··· Source records ···

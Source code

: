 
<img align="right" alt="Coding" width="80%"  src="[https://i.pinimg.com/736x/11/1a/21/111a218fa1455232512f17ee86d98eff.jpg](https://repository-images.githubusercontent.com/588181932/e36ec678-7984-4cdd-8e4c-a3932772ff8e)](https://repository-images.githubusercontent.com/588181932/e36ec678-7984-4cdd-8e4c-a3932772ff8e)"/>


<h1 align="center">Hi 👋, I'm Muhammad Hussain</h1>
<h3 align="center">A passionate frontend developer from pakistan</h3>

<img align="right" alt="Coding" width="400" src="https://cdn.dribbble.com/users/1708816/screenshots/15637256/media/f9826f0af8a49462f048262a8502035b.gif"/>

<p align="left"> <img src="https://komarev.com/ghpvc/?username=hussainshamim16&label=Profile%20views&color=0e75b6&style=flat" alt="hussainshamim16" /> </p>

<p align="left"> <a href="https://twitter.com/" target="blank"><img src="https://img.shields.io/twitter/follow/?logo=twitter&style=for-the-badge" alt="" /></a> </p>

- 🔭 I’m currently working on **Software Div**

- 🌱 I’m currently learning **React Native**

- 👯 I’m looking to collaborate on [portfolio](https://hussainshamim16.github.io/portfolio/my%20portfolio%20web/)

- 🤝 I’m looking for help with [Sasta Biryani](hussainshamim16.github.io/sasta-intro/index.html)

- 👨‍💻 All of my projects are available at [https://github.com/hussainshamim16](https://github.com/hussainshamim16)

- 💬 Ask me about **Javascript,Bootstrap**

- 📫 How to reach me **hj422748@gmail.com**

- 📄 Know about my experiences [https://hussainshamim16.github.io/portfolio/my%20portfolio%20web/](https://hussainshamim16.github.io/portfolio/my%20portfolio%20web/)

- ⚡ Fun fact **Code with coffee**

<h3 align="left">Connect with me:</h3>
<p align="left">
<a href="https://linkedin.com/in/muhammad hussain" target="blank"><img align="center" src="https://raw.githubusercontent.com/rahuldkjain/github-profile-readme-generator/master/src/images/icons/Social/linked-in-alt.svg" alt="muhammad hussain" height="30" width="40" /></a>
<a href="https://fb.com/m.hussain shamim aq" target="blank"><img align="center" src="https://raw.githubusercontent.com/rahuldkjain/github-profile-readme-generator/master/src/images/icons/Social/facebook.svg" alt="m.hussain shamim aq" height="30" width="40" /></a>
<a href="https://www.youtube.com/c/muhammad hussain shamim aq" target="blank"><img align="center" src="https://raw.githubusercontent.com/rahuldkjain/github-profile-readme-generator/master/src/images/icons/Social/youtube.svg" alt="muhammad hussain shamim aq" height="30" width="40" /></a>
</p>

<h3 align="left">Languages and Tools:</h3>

···

### Brief
Only the lines above from the line containing "- 💬 Ask me about **Javascript,Bootstrap**" through the line containing "- 📄 Know about" should be retyped, exactly and with both ends included.

### Answer to the exercise
- 💬 Ask me about **Javascript,Bootstrap**

- 📫 How to reach me **hj422748@gmail.com**

- 📄 Know about my experiences [https://hussainshamim16.github.io/portfolio/my%20portfolio%20web/](https://hussainshamim16.github.io/portfolio/my%20portfolio%20web/)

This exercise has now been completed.